3 min read
Block Earner, a Sydney-based fintech offering crypto yield and payment products, is pitching a new way for Australians to buy homes without selling their Bitcoin.
Rolling out what it calls Australia’s first Bitcoin-backed home loan, the crypto firm offers up to 50% of a property’s value as a deposit loan secured against the borrower’s Bitcoin.
The crypto is held in custody with Fireblocks, a digital asset security platform. Repayments can be made in either cash or crypto, and borrowers can exit early without incurring a penalty.
“We know that liquidity can be unlocked in a secure manner and help bring these previously excluded Australians into the conversation for traditional assets,” James Coombes, co-founder and chief commercial officer of Block Earner, told Decrypt. “Their 'readiness' is now; they just don't look it.”
Charlie Karaboga, CEO and co-founder at Block Earner, meanwhile, characterizes the product as "a turning point" for property financing in the digital assets sector.
"We're giving them a smarter option, a way to put their crypto to work without giving it up," he said.
The model is straightforward: users transfer Bitcoin to a custodian, borrow up to half the property's value as a deposit, and then obtain the remaining amount from a traditional lender.
The Bitcoin loan is interest-only for up to four years, while Block Earner claims the structure allows borrowers to maintain BTC exposure while sidestepping the liquidation and tax implications of selling.
Asked about how they'd manage Bitcoin's volatility, Karaboga told Decrypt the loan is capped at a 60% loan-to-value ratio, meaning the amount borrowed can't exceed 60% of the value of the Bitcoin put up as collateral.
"We use 60% LVR, the loan comes with a monthly repayment component, and as part of regulations, if the price drops sharply, Block Earner gives the borrowers a 30-day notice to fix the LVR by fiat repayment, collateral repayment, or Bitcoin top up,” Karaboga said.
The buffer, he explained, would help protect against price swings and reduce the risk of forced liquidations.
“Within this 30-day period, either the customer or the market corrects the LVR, or Block Earner only sells partial BTC to fix it,” Karaboga told Decrypt. “The home is never at risk with Bitcoin price.”
Block Earner claims it has logged over AUD$110 million (US$72.4 million) in early borrower interest during its soft launch.
The company's model appears to be shadowing moves abroad.

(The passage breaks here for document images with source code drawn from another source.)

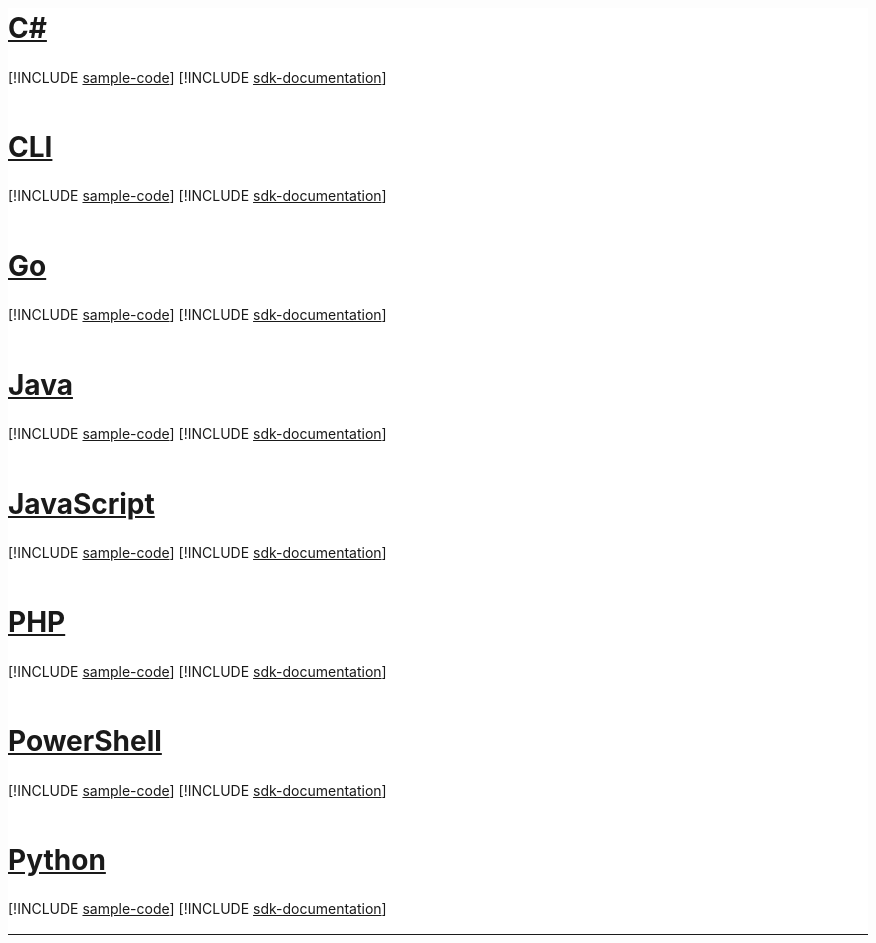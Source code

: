 # [C#](#tab/csharp)
[!INCLUDE [sample-code](../includes/snippets/csharp/v1/tutorial-accessreviews-m365group-delete-user-csharp-snippets.md)]
[!INCLUDE [sdk-documentation](../includes/snippets/snippets-sdk-documentation-link.md)]

# [CLI](#tab/cli)
[!INCLUDE [sample-code](../includes/snippets/cli/v1/tutorial-accessreviews-m365group-delete-user-cli-snippets.md)]
[!INCLUDE [sdk-documentation](../includes/snippets/snippets-sdk-documentation-link.md)]

# [Go](#tab/go)
[!INCLUDE [sample-code](../includes/snippets/go/v1/tutorial-accessreviews-m365group-delete-user-go-snippets.md)]
[!INCLUDE [sdk-documentation](../includes/snippets/snippets-sdk-documentation-link.md)]

# [Java](#tab/java)
[!INCLUDE [sample-code](../includes/snippets/java/v1/tutorial-accessreviews-m365group-delete-user-java-snippets.md)]
[!INCLUDE [sdk-documentation](../includes/snippets/snippets-sdk-documentation-link.md)]

# [JavaScript](#tab/javascript)
[!INCLUDE [sample-code](../includes/snippets/javascript/v1/tutorial-accessreviews-m365group-delete-user-javascript-snippets.md)]
[!INCLUDE [sdk-documentation](../includes/snippets/snippets-sdk-documentation-link.md)]

# [PHP](#tab/php)
[!INCLUDE [sample-code](../includes/snippets/php/v1/tutorial-accessreviews-m365group-delete-user-php-snippets.md)]
[!INCLUDE [sdk-documentation](../includes/snippets/snippets-sdk-documentation-link.md)]

# [PowerShell](#tab/powershell)
[!INCLUDE [sample-code](../includes/snippets/powershell/v1/tutorial-accessreviews-m365group-delete-user-powershell-snippets.md)]
[!INCLUDE [sdk-documentation](../includes/snippets/snippets-sdk-documentation-link.md)]

# [Python](#tab/python)
[!INCLUDE [sample-code](../includes/snippets/python/v1/tutorial-accessreviews-m365group-delete-user-python-snippets.md)]
[!INCLUDE [sdk-documentation](../includes/snippets/snippets-sdk-documentation-link.md)]

---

In the U.S., housing regulators are weighing whether crypto can be counted toward mortgage eligibility.
Block Earner claims that long-term holders of Bitcoin and gold now have greater purchasing power, even as property prices continue to rise in fiat terms.
When measured in Bitcoin, the average Australian home price has fallen from 627 BTC in 2016 to just 4.3 BTC in 2024, it said.
If Bitcoin continues to outpace inflation while property prices simply track it, Block Earner argues using crypto to access real-world assets “isn’t just viable, it's strategically sound," and is part of a shift where digital assets are no longer siloed from the real economy.